WORK REQUIRED — For each line of the data below that contains "using", return that line.

»»

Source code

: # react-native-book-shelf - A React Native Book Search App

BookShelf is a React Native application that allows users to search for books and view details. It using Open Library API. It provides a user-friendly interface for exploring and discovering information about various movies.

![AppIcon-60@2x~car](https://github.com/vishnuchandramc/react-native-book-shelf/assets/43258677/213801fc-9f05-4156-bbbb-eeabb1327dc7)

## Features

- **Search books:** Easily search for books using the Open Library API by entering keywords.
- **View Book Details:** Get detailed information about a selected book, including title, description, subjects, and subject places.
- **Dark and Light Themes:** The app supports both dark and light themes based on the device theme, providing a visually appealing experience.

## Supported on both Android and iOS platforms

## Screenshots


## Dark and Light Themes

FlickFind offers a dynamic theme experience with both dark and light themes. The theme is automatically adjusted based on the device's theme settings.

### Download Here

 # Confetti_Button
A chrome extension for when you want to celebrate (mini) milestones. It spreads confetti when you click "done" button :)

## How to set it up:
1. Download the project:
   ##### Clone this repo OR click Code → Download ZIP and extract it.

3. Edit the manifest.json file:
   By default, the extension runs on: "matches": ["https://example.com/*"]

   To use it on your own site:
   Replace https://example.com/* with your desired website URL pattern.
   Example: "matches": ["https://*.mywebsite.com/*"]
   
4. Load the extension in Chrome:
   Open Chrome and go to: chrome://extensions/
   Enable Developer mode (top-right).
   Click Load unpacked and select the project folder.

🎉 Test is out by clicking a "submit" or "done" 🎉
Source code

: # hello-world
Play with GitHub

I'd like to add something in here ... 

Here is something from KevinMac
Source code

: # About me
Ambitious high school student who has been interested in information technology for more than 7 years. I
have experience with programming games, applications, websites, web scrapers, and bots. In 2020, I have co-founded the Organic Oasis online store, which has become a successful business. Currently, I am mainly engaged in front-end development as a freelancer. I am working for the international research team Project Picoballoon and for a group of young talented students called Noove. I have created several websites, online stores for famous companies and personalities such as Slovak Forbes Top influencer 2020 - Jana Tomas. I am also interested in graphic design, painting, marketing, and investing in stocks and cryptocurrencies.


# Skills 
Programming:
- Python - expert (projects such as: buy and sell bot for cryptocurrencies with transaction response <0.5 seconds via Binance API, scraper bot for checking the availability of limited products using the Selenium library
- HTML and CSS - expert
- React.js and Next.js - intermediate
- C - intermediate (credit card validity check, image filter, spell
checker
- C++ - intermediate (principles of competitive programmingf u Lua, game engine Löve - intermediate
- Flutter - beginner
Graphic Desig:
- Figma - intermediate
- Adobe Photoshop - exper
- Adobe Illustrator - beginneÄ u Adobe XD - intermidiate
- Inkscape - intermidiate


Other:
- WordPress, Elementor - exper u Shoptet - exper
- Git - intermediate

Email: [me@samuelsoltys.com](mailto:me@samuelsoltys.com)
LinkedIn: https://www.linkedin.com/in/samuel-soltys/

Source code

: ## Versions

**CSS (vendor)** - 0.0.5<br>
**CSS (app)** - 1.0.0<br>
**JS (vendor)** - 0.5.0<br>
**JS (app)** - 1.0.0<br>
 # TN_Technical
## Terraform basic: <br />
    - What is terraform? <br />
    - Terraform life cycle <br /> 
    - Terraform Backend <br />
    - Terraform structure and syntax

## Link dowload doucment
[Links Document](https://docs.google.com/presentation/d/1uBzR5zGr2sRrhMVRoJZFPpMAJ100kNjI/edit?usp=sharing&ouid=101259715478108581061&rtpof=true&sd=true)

««

ANSWER BOX —
BookShelf is a React Native application that allows users to search for books and view details. It using Open Library API. It provides a user-friendly interface for exploring and discovering information about various movies.
- **Search books:** Easily search for books using the Open Library API by entering keywords.
- Python - expert (projects such as: buy and sell bot for cryptocurrencies with transaction response <0.5 seconds via Binance API, scraper bot for checking the availability of limited products using the Selenium library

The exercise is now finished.